I also found that the Dark Brotherhood quest chain was the best out of any of the series.
Morrowind remains my favourite though :P
Your doing it wrong. For your seven major skills choose: Armorer Mercantile Speechcraft Hand to Hand Light Armor Heavy Armor Acrobatics
Choose skills you use less often or choose skills that advance at a steady pace. This way you don't level too fast and it's easier to train the harder to train skills like Light Armor or Heavy Armor.
FFXIV,not that it is not as good as pretty much everything out there,it wasn't what i had hoped it would be.They did so much right but RUSHED the game out and i could see it.Lack of voice overs ruins even the greatest art work and movies/cutscenes.The classes were not well thought out and the entire structure felt very handcuffed and ended up being exactly like how they ruined FFXi.
So i was bummed out,they ruined what i thought was going to be my last mmorpg.
Other than that one game,most everything else is what i expected,mostly crap and the odd decent playable game.
Never forget 3 mile Island and never trust a government official or company spokesman.
Three words. Aliens: Colonial Marines. Thought it was going to be basically L4D2 (Left for dead 2) in the Aliens universe. One of the fastest games I uninstalled. There are more, but I'm tired and don't feel like posting them all.
1) Diablo 3 - this really bummed me out 2) Star Control 3 - what a dumb idea to let new devs take over simply because they accepted the low budget 3) Unreal Tournament 2003 - they got rid of my favorite game modes (Assault and Domination) 4) SWTOR - shallow WOW clone with no space combat 5) WOW Cataclysm - they made everyone pay for world revamps and gave us less end game content because of it 6) The Wheel of Time game by Epic - it was so hyped and they gutted so many of the proposed systems 7) tons of middle earth games - especially the ones based just on the books as those were the cheap licenses for subpar devs (excluding turbine who ruined their game as well though)
The Elder Scrolls IV: Oblivion was the "stinker in the series" for me. Arena was a good starting point with Daggerfall making many great improvements. Morrowind topped Daggerfall for me and then Oblivion hit. For the life of me, I just couldn't get into it at all. I tried and tried, too. I waited to buy Skyrim remembering what Oblivion was like. I finally got it and while fun to play, still not what I look for in the Elder Scroll games.
I never played Arena or Daggerfall, but the pattern Bethesda seemed to set with Morrowind -> Oblivion -> Skyrim was that each game got big improvements mechanically, but each game got worse in terms of world building.
With Oblivion, what I found was that if you cheesed the leveling mechanics it made the game much more enjoyable. So, I would select conjuring, blade and heavy armour and then just spend an hour or two summoning stuff, killing it with a dagger or letting it him me.

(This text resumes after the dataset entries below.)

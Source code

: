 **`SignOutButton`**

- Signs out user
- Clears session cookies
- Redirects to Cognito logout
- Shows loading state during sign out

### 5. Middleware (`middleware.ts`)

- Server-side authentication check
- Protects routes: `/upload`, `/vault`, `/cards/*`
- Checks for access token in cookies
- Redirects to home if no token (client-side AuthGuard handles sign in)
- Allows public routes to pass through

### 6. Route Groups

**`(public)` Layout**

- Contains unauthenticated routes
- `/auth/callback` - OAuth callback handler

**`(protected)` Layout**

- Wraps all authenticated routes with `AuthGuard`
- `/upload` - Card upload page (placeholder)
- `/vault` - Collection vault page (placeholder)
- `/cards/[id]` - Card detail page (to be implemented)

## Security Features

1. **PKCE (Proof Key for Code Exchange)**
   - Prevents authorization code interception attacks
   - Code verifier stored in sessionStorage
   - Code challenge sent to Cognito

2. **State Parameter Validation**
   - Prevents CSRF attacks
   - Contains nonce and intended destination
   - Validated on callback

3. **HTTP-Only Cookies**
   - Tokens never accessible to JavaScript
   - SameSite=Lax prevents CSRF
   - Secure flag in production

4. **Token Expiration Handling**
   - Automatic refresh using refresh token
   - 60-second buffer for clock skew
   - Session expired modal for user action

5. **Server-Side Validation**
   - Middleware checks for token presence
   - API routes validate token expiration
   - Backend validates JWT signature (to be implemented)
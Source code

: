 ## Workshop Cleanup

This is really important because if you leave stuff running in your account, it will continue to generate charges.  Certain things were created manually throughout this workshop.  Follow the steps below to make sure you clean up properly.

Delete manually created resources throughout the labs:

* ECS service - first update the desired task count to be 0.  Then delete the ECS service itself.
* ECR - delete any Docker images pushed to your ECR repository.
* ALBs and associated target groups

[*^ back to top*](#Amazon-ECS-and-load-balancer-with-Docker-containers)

Doing nothing else, you'd hit level 20/25 quickly. That meant everything in the game scaled up, so instead of facing endless hordes of scamps and other crap stuff, you'd be fighting proper daedra from the start, finding daedric armour and glass armour etc.
I also found that the Dark Brotherhood quest chain was the best out of any of the series.
Morrowind remains my favourite though :P
What I really disliked about Oblivion was their implementation of "leveled content." I never felt like I was getting better. The encounters leveled up right along with you. On the reverse side, not many areas were "off limits" to a low level character. Morrowind had this to some degree out in the wilderness, but not nearly as awful.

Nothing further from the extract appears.